## Exercise description
Check each line of the data below for the word "from", then extract the ones that have it.

## Given records
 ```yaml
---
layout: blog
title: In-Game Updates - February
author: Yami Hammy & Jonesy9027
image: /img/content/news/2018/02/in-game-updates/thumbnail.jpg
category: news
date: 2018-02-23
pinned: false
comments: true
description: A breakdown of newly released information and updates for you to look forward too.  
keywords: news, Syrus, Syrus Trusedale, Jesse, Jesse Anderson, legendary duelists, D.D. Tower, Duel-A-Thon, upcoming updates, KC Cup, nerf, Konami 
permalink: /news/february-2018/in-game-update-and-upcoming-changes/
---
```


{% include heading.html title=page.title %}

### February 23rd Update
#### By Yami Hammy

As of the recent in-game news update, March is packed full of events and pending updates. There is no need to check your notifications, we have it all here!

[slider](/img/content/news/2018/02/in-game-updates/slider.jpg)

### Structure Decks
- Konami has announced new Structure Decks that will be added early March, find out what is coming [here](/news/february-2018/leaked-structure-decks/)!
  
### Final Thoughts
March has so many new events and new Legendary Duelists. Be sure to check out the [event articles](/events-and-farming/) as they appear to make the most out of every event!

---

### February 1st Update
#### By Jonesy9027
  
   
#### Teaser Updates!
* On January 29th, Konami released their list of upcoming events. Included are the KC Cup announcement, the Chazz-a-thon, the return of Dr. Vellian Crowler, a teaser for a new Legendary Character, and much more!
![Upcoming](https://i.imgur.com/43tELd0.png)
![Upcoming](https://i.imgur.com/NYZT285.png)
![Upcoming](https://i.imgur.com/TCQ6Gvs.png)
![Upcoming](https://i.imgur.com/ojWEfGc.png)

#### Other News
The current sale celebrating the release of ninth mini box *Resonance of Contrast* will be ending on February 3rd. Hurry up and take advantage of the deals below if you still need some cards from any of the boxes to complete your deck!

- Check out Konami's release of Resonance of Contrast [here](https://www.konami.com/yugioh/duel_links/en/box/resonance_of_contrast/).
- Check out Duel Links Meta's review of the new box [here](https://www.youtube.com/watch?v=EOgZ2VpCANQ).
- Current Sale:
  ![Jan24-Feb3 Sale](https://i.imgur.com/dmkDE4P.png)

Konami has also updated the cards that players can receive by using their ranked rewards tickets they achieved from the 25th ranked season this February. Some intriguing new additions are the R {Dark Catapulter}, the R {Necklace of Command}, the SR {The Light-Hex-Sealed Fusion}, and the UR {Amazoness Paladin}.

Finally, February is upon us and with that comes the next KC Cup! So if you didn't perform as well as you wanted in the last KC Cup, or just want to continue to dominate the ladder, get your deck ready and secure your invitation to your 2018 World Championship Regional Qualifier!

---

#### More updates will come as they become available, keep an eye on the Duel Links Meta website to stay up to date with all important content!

## Solution to the problem
The current sale celebrating the release of ninth mini box *Resonance of Contrast* will be ending on February 3rd. Hurry up and take advantage of the deals below if you still need some cards from any of the boxes to complete your deck!
Konami has also updated the cards that players can receive by using their ranked rewards tickets they achieved from the 25th ranked season this February. Some intriguing new additions are the R {Dark Catapulter}, the R {Necklace of Command}, the SR {The Light-Hex-Sealed Fusion}, and the UR {Amazoness Paladin}.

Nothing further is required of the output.